*What you need to do*.
Read the records beneath this task and copy every line that contains the string "Write".

++++++++++

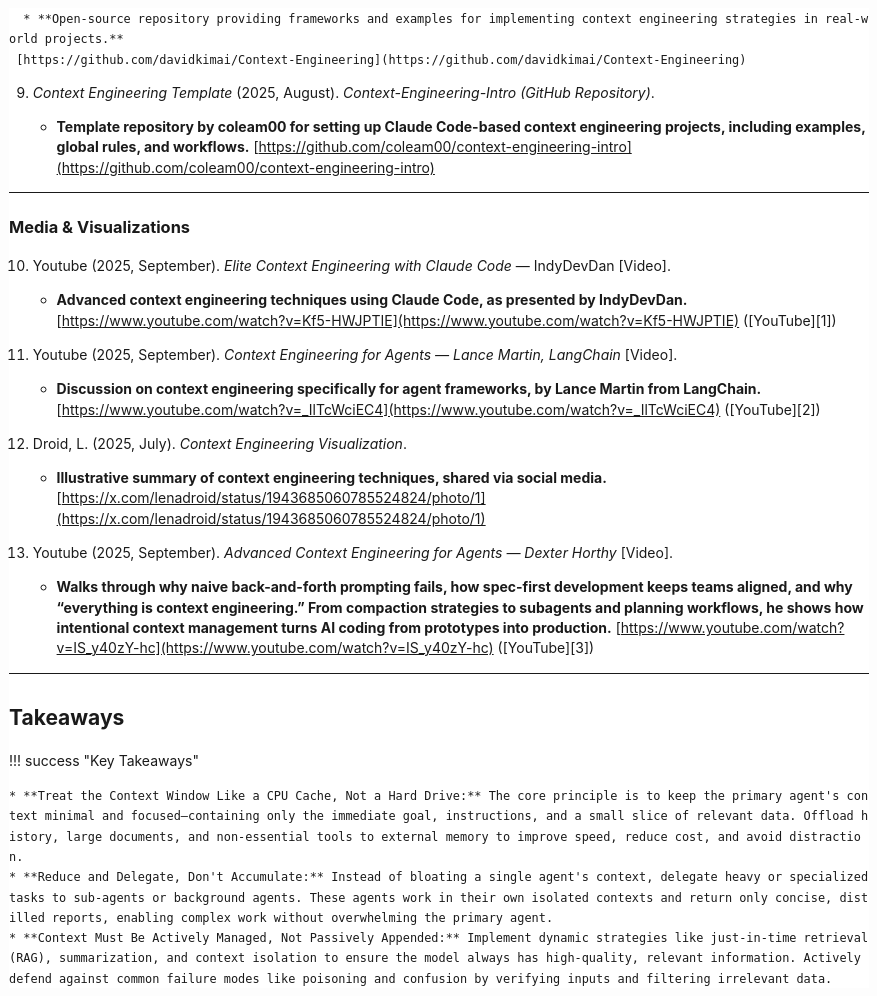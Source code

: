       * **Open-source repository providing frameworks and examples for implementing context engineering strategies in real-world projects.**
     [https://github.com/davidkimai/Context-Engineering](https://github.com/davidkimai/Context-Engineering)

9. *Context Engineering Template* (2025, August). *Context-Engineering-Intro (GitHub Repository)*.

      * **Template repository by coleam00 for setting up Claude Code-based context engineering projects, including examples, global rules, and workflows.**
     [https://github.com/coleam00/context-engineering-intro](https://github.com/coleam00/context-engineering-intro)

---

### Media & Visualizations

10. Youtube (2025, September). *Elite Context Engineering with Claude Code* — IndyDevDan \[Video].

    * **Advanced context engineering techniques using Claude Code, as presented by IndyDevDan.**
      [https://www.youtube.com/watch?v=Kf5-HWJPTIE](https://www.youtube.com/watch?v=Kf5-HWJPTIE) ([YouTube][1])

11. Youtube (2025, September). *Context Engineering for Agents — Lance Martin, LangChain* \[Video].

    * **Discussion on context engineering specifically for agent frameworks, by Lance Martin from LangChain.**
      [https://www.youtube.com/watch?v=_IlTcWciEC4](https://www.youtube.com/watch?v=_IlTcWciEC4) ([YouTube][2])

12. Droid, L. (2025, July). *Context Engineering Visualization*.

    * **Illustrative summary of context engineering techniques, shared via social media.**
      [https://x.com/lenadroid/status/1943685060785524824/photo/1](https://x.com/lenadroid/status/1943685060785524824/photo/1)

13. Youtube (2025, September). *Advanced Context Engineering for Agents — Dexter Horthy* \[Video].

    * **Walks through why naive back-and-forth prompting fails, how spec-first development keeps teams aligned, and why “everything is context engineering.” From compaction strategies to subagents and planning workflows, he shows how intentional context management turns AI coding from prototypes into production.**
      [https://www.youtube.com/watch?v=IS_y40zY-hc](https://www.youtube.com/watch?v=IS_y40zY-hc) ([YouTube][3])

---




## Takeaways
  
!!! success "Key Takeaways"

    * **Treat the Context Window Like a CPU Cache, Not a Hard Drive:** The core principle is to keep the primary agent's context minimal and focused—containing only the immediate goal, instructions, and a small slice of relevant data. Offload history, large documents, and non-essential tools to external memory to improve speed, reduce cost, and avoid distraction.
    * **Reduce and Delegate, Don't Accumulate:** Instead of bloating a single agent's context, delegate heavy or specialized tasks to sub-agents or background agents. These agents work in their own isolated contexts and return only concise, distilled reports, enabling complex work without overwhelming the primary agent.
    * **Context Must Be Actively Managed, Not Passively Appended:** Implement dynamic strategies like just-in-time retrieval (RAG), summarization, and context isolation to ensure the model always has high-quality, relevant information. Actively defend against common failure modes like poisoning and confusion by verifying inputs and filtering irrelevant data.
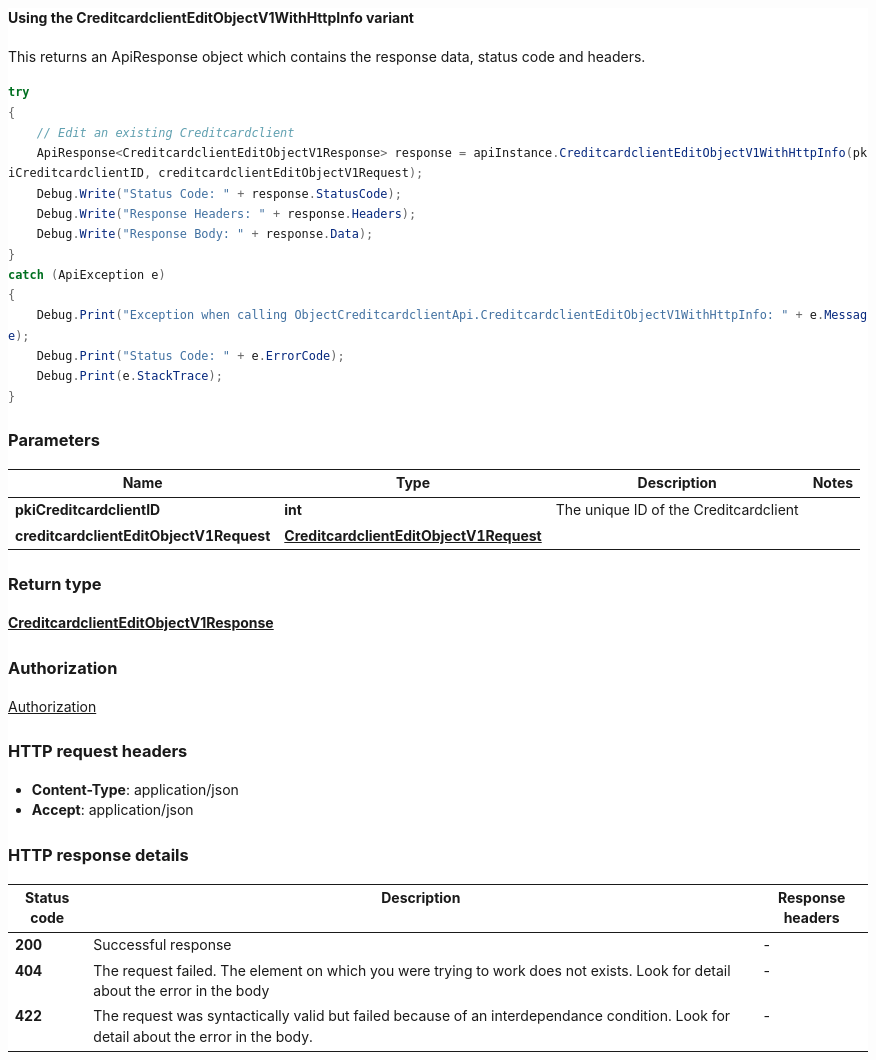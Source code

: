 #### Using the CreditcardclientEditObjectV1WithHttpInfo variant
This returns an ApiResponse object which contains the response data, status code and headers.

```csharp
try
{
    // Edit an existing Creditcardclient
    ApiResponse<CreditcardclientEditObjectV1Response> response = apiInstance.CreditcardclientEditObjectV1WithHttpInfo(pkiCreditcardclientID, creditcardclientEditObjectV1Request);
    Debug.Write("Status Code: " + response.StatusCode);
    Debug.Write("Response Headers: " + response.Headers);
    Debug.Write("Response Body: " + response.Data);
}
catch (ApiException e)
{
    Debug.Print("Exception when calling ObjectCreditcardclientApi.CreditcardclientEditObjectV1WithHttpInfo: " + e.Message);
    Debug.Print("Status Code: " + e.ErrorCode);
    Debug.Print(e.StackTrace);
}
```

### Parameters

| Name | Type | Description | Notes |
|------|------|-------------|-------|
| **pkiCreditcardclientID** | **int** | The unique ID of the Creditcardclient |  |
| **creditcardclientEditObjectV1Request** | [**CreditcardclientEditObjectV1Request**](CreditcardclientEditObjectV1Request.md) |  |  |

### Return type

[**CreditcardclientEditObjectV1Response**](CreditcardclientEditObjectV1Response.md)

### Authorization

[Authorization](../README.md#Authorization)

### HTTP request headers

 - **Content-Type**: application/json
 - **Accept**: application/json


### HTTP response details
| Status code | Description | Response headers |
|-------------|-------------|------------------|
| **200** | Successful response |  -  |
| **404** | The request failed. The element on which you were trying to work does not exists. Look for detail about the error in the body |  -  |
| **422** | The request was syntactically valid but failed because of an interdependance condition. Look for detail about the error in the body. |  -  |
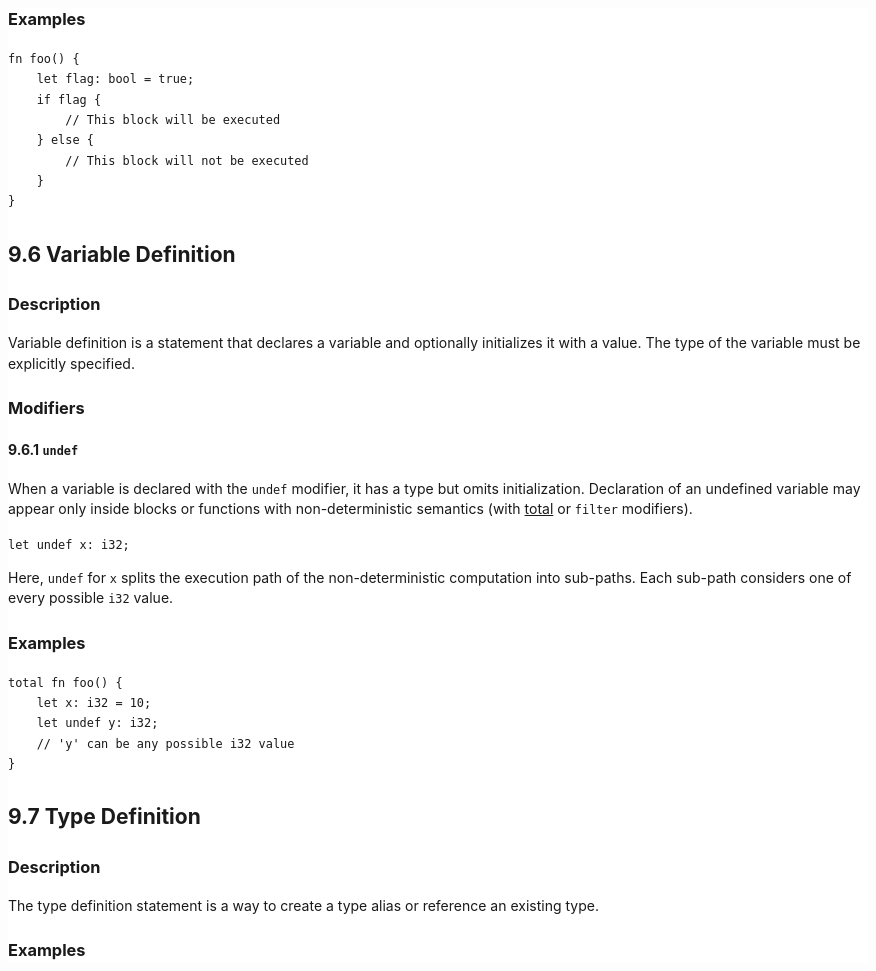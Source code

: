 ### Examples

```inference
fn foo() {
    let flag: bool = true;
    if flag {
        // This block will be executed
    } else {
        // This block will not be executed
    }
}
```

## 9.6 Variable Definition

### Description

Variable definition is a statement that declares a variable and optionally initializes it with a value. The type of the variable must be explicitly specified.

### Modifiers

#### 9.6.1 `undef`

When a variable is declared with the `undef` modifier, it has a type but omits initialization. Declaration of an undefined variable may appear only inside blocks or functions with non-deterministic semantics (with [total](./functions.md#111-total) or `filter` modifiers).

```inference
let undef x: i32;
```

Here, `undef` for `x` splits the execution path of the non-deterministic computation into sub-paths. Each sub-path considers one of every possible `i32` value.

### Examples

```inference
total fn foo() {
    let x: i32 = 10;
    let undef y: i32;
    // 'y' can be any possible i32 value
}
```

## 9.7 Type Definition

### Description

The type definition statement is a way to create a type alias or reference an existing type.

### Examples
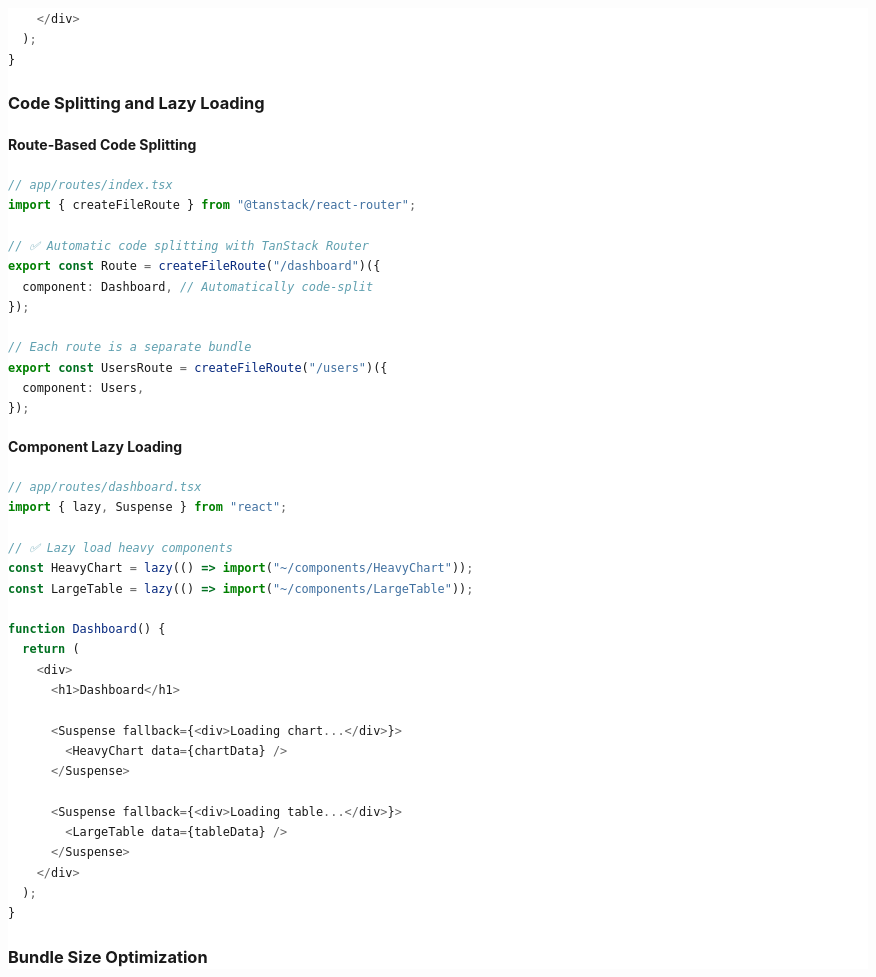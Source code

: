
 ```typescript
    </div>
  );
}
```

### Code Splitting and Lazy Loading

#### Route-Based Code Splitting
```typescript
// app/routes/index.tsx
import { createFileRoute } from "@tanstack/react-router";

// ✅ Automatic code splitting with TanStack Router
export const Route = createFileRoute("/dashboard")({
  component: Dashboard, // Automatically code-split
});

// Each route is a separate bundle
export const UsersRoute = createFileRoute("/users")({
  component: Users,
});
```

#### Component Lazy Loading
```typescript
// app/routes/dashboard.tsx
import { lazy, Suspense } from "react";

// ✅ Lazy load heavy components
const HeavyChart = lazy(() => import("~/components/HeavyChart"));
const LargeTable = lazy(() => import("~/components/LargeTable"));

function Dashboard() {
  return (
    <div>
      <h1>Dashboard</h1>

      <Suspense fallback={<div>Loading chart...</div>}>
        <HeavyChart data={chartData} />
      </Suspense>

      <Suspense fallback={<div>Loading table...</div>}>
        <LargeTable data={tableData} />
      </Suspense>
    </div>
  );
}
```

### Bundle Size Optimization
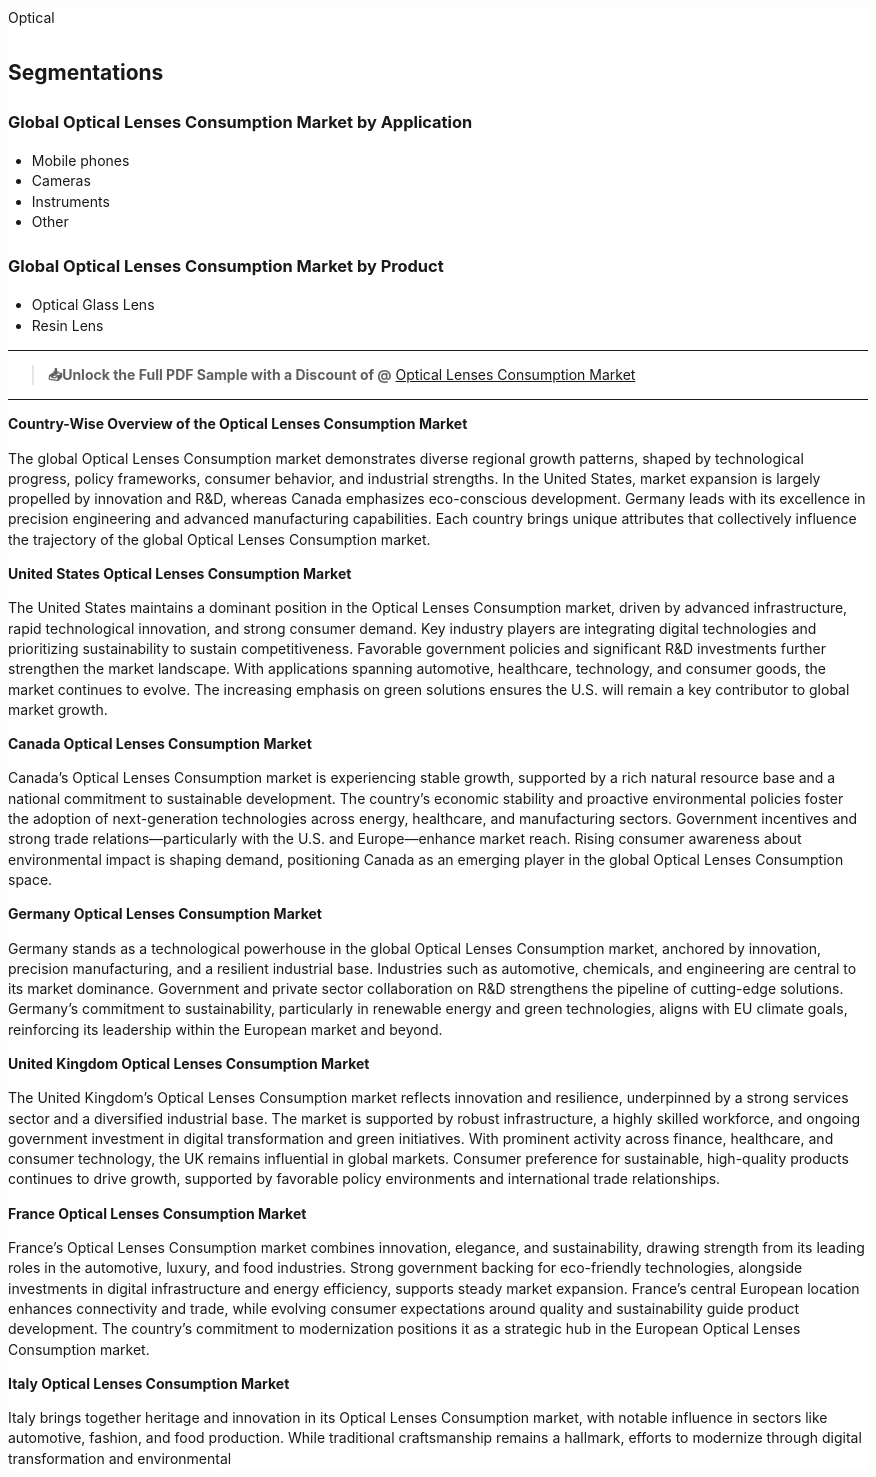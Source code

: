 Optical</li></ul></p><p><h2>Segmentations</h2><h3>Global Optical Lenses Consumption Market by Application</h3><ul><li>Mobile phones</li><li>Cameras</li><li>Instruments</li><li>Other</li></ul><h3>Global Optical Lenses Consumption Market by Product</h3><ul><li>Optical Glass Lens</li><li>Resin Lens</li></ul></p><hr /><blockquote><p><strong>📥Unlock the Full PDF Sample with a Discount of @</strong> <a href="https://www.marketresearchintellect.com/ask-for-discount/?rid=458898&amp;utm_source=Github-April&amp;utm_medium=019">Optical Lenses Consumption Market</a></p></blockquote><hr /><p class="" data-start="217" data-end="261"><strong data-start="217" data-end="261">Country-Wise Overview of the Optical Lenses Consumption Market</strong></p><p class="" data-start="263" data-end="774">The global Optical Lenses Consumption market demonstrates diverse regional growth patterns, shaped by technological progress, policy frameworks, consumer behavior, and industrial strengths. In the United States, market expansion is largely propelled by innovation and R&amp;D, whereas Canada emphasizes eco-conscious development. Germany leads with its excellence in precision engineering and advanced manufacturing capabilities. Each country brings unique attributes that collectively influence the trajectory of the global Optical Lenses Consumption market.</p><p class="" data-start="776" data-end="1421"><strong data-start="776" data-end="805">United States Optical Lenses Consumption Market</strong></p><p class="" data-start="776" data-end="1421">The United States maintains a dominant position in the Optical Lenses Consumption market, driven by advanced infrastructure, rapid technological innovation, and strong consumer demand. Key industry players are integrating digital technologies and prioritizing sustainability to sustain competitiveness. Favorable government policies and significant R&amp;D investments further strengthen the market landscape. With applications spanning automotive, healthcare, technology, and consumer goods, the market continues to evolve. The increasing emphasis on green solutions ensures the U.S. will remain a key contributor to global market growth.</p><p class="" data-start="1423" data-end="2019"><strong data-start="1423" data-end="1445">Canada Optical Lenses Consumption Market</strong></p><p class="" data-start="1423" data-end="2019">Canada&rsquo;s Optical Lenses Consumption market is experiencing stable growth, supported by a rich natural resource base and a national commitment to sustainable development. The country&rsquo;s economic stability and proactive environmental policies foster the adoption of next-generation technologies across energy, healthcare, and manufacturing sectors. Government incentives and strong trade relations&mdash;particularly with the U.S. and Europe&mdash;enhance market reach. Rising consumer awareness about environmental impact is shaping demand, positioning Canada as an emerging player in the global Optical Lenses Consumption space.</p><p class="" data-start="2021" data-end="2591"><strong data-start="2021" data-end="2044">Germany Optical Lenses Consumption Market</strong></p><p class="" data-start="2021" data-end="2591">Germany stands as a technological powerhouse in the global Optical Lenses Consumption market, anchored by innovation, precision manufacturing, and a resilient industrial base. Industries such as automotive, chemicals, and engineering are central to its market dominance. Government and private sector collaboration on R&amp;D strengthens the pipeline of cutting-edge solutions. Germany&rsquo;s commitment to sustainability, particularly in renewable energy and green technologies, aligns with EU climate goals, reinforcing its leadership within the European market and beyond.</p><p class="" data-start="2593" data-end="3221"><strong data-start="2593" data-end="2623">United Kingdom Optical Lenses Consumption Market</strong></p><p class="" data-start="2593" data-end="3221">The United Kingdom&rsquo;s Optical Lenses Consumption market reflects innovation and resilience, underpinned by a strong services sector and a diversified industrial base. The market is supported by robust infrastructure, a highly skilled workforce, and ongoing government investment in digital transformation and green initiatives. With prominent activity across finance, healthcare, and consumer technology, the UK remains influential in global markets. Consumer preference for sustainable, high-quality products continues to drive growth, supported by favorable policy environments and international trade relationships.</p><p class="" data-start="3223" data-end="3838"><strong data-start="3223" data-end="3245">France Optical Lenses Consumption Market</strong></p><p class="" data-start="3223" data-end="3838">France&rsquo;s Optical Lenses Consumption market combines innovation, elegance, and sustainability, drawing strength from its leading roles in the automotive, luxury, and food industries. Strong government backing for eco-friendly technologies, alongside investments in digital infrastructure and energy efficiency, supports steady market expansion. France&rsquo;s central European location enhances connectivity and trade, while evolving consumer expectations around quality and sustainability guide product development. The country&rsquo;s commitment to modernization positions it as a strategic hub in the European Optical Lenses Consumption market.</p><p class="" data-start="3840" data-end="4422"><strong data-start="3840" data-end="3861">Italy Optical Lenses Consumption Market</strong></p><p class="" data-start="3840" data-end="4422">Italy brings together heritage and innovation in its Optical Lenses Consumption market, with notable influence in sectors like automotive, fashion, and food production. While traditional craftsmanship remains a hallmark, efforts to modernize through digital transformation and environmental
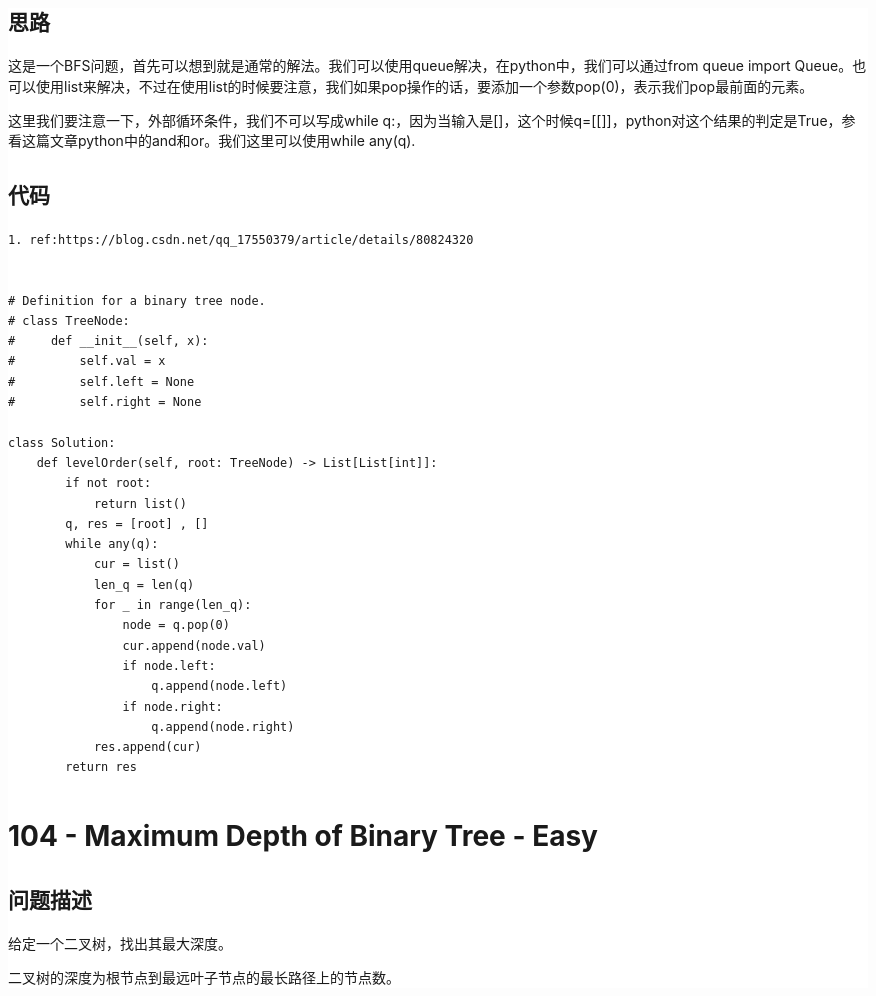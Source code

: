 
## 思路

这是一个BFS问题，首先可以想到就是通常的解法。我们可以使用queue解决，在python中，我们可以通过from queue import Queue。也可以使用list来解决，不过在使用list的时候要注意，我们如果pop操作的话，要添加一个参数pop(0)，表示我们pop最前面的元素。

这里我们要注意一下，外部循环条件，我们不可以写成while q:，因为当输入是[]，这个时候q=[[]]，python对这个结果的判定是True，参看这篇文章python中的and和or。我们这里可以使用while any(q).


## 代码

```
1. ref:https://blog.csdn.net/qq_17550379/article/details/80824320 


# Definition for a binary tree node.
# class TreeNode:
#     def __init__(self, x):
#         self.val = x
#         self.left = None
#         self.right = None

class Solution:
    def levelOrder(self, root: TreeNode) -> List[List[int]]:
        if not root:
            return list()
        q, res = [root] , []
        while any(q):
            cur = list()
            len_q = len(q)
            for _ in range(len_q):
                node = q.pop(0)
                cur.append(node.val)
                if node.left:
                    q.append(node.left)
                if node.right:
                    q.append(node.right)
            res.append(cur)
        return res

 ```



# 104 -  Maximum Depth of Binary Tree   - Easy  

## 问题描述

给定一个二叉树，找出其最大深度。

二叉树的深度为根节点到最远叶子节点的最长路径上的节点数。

++++++++++

*Result for this task*.
    Debug.Write("Status Code: " + response.StatusCode);
    Debug.Write("Response Headers: " + response.Headers);
    Debug.Write("Response Body: " + response.Data);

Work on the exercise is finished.